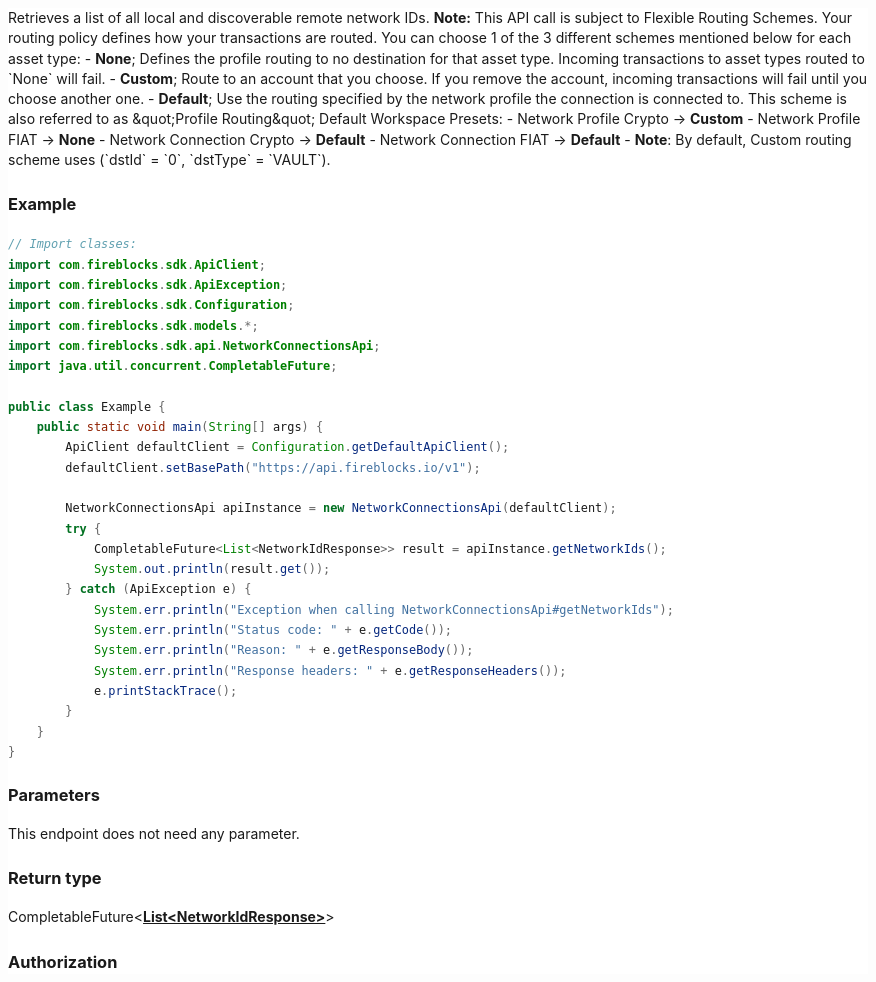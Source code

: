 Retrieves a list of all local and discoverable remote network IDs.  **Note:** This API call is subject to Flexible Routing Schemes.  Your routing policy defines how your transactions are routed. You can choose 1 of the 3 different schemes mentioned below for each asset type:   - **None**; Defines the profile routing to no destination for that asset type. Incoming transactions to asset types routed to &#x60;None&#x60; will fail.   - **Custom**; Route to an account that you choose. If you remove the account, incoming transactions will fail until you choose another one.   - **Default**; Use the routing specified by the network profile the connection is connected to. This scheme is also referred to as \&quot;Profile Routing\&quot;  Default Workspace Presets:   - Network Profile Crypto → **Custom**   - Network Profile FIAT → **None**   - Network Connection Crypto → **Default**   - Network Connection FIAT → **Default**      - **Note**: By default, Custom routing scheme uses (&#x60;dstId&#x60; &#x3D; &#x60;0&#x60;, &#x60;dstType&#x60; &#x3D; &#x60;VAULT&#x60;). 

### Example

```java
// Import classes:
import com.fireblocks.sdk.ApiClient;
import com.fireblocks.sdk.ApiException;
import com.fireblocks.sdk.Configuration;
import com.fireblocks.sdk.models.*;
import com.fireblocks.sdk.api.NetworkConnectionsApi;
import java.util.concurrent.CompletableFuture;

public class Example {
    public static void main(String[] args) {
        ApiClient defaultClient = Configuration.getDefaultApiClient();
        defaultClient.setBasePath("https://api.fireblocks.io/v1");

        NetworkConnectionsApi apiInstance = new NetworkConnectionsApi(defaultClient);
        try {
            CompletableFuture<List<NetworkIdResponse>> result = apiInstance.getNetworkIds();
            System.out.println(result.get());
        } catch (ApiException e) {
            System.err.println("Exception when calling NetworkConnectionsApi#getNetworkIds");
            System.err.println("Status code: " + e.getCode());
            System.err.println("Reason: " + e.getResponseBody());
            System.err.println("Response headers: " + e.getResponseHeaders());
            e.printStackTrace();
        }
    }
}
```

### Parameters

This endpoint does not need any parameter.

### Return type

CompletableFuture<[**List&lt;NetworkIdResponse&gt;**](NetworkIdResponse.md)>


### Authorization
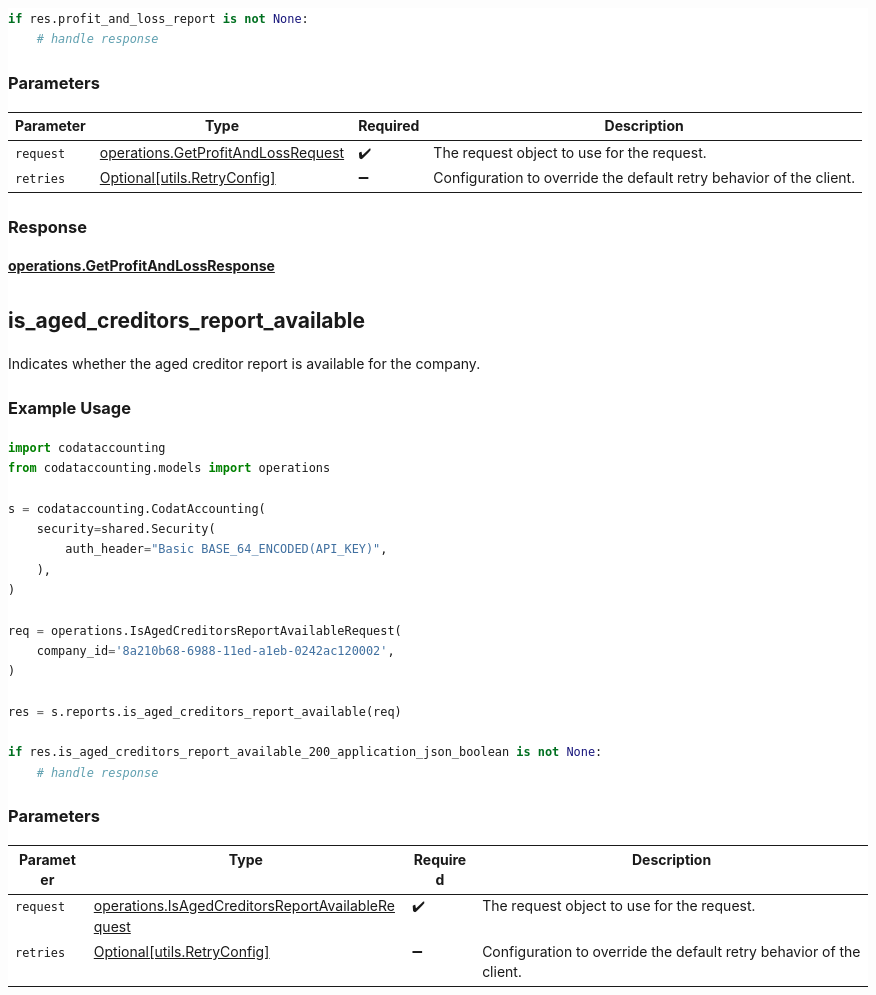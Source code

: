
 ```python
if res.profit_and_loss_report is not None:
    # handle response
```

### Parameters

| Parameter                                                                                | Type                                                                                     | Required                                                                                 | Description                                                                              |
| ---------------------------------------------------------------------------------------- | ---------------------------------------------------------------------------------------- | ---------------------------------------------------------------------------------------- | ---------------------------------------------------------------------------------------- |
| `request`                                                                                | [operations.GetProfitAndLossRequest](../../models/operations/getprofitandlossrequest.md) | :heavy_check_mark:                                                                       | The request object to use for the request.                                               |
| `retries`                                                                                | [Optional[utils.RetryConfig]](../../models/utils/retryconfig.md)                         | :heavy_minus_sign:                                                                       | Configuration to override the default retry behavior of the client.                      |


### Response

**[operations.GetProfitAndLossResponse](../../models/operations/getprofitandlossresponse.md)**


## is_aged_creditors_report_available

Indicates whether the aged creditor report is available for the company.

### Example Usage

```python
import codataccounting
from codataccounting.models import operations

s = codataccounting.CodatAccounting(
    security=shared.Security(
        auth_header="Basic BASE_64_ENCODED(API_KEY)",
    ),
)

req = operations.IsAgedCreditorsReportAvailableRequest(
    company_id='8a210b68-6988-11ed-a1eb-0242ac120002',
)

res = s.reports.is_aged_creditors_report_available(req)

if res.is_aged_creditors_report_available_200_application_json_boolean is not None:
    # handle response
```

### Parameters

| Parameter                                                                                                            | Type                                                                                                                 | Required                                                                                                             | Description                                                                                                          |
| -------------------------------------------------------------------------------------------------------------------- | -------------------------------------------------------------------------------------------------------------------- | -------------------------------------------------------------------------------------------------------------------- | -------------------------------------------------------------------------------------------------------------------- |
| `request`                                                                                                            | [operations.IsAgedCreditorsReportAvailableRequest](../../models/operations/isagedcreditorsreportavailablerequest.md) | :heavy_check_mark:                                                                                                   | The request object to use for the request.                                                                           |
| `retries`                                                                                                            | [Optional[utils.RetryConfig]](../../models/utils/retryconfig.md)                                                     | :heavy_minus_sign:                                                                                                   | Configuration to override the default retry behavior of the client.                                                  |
= = = =
- ACTIVITY
Find the word "CompletableFuture" in the entries, then copy out every line that has it.

- EXERCISE RESULT
import java.util.concurrent.CompletableFuture;
            CompletableFuture<List<NetworkIdResponse>> result = apiInstance.getNetworkIds();
CompletableFuture<[**List&lt;NetworkIdResponse&gt;**](NetworkIdResponse.md)>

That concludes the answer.